With Great Data Comes Great Responsibility

During a recent EconTalk episode, economist Russ Roberts opened a discussion with legendary baseball data analyst Bill James by debunking a commonly repeated refrain in today’s politically contentious environment:

People are entitled to their own opinions, but not to their own facts.

On the surface, the observation sounds true enough, but in this age of big data it not only is untrue but is becoming increasingly absurd. Facts are simply data—and all accurate data are facts. As the sheer tonnage of data available for analysis continues to grow to the point where it appears to approach infinity, so does the number of “facts” at our disposal. It is highly impractical to take every relevant fact into account when attempting to draw a conclusion or support a thesis. There are simply too many of them, and they tend to be messy and contradictory. Data are like stars in the night sky. An imaginative mind can contort them into any number of different constellations, but doing so always requires looking only at certain stars and ignoring those that don’t fit the pattern. Complicating matters further is that we can only see a small fraction of stars that are actually there, and we don’t know what we can’t see.

I was reminded of this principle last week when an outlet called Reveal News reported on a study showing considerably higher mortgage denial rates among people of color than among whites. The Mortgage Bankers Association immediately responded with a statement characterizing the Reveal story as “deeply flawed” and “a disservice to the important issues of access to credit and fair lending.”

Taken together, the Reveal story and the MBA response constitute a wonderful example of entitlement to one’s own facts. The Reveal story makes an arguably true claim based on a rather narrowly defined set of facts. The most important facts to Reveal’s analysis included: 1) the race/ethnicity of the mortgage applicant, and 2) the ultimate credit decision. Using these “stars” (and these alone) the story draws a constellation of persistent lending discrimination 50 years after passage of the Fair Housing Act. MBA counters that Reveal’s constellation willfully ignores some fairly important stars—notably credit score, debt-to-income (DTI) ratio, and loan-to-value (LTV) ratio—which form the backbone of all underwriting decisions.

At the heart of this discrepancy lie two issues that big data sets alone cannot solve and may actually exacerbate: 1) unknown data, and 2) analyst bias.


You Don’t Know What You Don’t Know.

The Reveal story acknowledges that lenders claim to rely on DTI, LTV, and credit scores (though it argues that the way in which credit scores are computed disproportionately hurts minority applicants). It goes on to assert that these data were not available to its study because “the industry has fought to keep [them] hidden.”

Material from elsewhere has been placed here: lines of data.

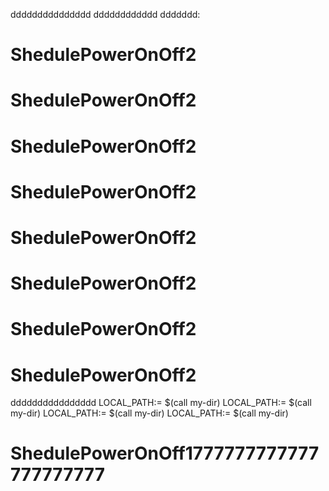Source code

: ddddddddddddddd
dddddddddddd
ddddddd:
# ShedulePowerOnOff2
# ShedulePowerOnOff2
# ShedulePowerOnOff2
# ShedulePowerOnOff2
# ShedulePowerOnOff2
# ShedulePowerOnOff2
# ShedulePowerOnOff2
# ShedulePowerOnOff2

dddddddddddddddd
LOCAL_PATH:= $(call my-dir)
LOCAL_PATH:= $(call my-dir)
LOCAL_PATH:= $(call my-dir)
LOCAL_PATH:= $(call my-dir)
# ShedulePowerOnOff1777777777777777777777
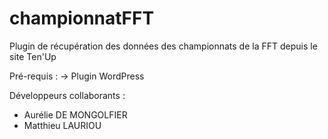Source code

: # championnatFFT
Plugin de récupération des données des championnats de la FFT depuis le site Ten'Up

Pré-requis :
-> Plugin WordPress

Développeurs collaborants :
- Aurélie DE MONGOLFIER
- Matthieu LAURIOU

Whether that accusation against the industry is true or not, it’s not particularly germane to the validity of the analysis. The fact is that data exist that would likely bolster either Reveal’s claim or MBA’s rebuttal, but neither of them had it. Absent having it, each made a prediction about what the unknown data would say based on their own preconceptions. This introduces the next issue.

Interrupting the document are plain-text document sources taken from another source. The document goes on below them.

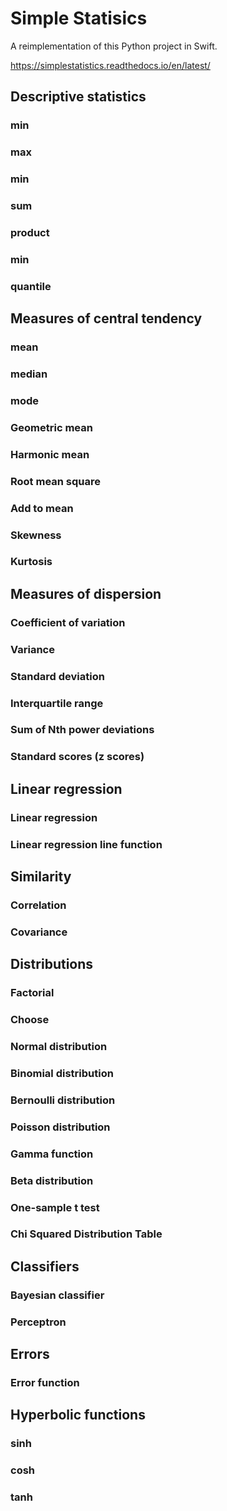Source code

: # Simple Statisics

A reimplementation of this Python project in Swift.

https://simplestatistics.readthedocs.io/en/latest/

## Descriptive statistics


### min

### max


### min

### sum

### product

### min

### quantile

## Measures of central tendency

### mean

### median

### mode

### Geometric mean

### Harmonic mean

### Root mean square

### Add to mean


### Skewness


### Kurtosis

## Measures of dispersion

### Coefficient of variation

### Variance

### Standard deviation

### Interquartile range


### Sum of Nth power deviations

### Standard scores (z scores)

## Linear regression

### Linear regression

### Linear regression line function

## Similarity

### Correlation

### Covariance

## Distributions

### Factorial

### Choose

### Normal distribution

### Binomial distribution

### Bernoulli distribution

### Poisson distribution

### Gamma function

### Beta distribution

### One-sample t test

### Chi Squared Distribution Table

## Classifiers

### Bayesian classifier

### Perceptron

## Errors

### Error function

## Hyperbolic functions

### sinh

### cosh

### tanh

###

Everyone has biases. Those who claim to be blindly “following the data” without any preconceived notion of what it might say are either being dishonest or deluding themselves. Eliminating bias is not usually practical. In most cases, the best we can do is try to be cognizant of our own biases (which can be hard—it’s much easier to spot others’ biases than our own) and make a concerted effort to keep them in check.

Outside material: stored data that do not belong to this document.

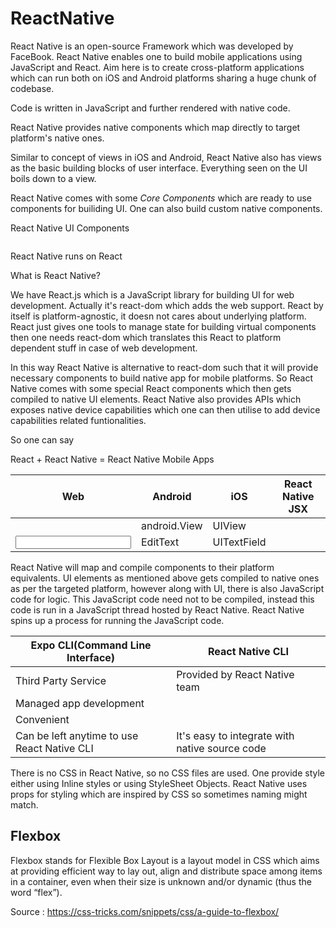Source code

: #  ReactNative

React Native is an open-source Framework which was developed by FaceBook. React Native enables one to build mobile 
applications using JavaScript and React. Aim here is to create cross-platform applications which can run both on iOS and 
Android platforms sharing a huge chunk of codebase.

Code is written in JavaScript and further rendered with native code.

React Native provides native components which map directly to target platform's native ones.

Similar to concept of views in iOS and Android, React Native also has views as the basic building blocks of user interface.
Everything seen on the UI boils down to a view.

React Native comes with some *Core Components* which are ready to use components for builiding UI. One can also build custom
native components.

React Native UI Components

<View>
<Text>
<Image>
<ScrollView>
<TextInput>

React Native runs on React

What is React Native?

We have React.js which is a JavaScript library for building UI for web development. Actually it's react-dom which adds the
web support. React by itself is platform-agnostic, it doesn not cares about underlying platform. React just gives one tools
to manage state for building virtual components then one needs react-dom which translates this React to platform dependent
stuff in case of web development.

In this way React Native is alternative to react-dom such that it will provide necessary components to build native app for
mobile platforms. So React Native comes with some special React components which then gets compiled to native UI elements.
React Native also provides APIs which exposes native device capabilities which one can then utilise to add device capabilities
related funtionalities.

So one can say

React + React Native = React Native Mobile Apps

|Web|Android|iOS|React Native JSX|
|---|---|---|---|
|<div>|android.View|UIView|<View>|
|<input>|EditText|UITextField|<TextInput>|

React Native will map and compile components to their platform equivalents. UI elements as mentioned above gets compiled
to native ones as per the targeted platform, however along with UI, there is also JavaScript code for logic. This JavaScript
code need not to be compiled, instead this code is run in a JavaScript thread hosted by React Native. React Native spins
up a process for running the JavaScript code.

|Expo CLI(Command Line Interface)|React Native CLI|
|---|---|
|Third Party Service|Provided by React Native team|
|Managed app development||
|Convenient||
|Can be left anytime to use React Native CLI|It's easy to integrate with native source code|

There is no CSS in React Native, so no CSS files are used. One provide style either using Inline styles or using StyleSheet
Objects. React Native uses props for styling which are inspired by CSS so sometimes naming might match.

## Flexbox

Flexbox stands for Flexible Box Layout is a layout model in CSS which aims at providing efficient way to lay out, align 
and distribute space among items in a container, even when their size is unknown and/or dynamic (thus the word “flex”).

Source : https://css-tricks.com/snippets/css/a-guide-to-flexbox/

A quick perusal of the Reveal News website indicates that it tends to favor stories that fit a certain narrative—that traditionally underserved communities are the victims of various discriminatory policies and practices. Reveal may be correct about this, but there is little doubt that the site’s reporting—the stories it chooses to run and the data it chooses to include or ignore—is a function of this bias.

The MBA is an industry association representing the interests of mortgage lenders. As such, it has biases of its own. It claims to take fair lending seriously and is likely biased toward questioning the validity of any study that impugns the motives of its membership.

My personal biases tend to be more closely aligned with the MBA’s than with Reveal’s. My sense is that mortgage lenders respond to incentives in the same way everybody else does. Mortgage lenders are strongly incentivized to close mortgage loans, and not to reject creditworthy applications. Lenders only profit when loans close, and rejections cost them real money. It would be foolish of lenders to turn away applications on the basis of anything other than cold, hard, colorblind underwriting criteria.

The Value of Self-Skepticism and Humility

I may have reason to believe that my biases are rooted in common sense, but they are still biases. Reveal doubtless feels the same way about its biases. Just because Reveal News is basing its reporting on a flawed study doesn’t necessarily mean that it is wrong about the existence of lending discrimination. Like Reveal, I don’t have access to the core underwriting data that would vindicate MBA’s claim. Reveal believes that the absence of this data reflects the lenders’ having something to hide. I’m inclined to think that lenders are simply following the law and protecting their customers’ privacy. But neither of us can say for sure, because we don’t actually have the data. We are simply making suppositions about data we don’t have based entirely on our biases.

This is an example of a study that clearly did not have enough data to be valid, regardless of the ultimate accuracy of its conclusions. But it speaks to a broader danger that can accompany even studies without glaring methodological flaws. Every conclusion we draw is colored by our biases, and the world would be a better place for data analysts and for humanity in general if everyone were willing to be a little more humble. When I refer to humility in this context, I again borrow from Russ Roberts who frequently speaks and writes about the topic—here is one representative example. At its heart, humility is the ability to draw a reasonable, objective conclusion based on a on a well-designed study of a statistically significant sample of data and still be able to sincerely ask oneself, “What if I’m wrong?”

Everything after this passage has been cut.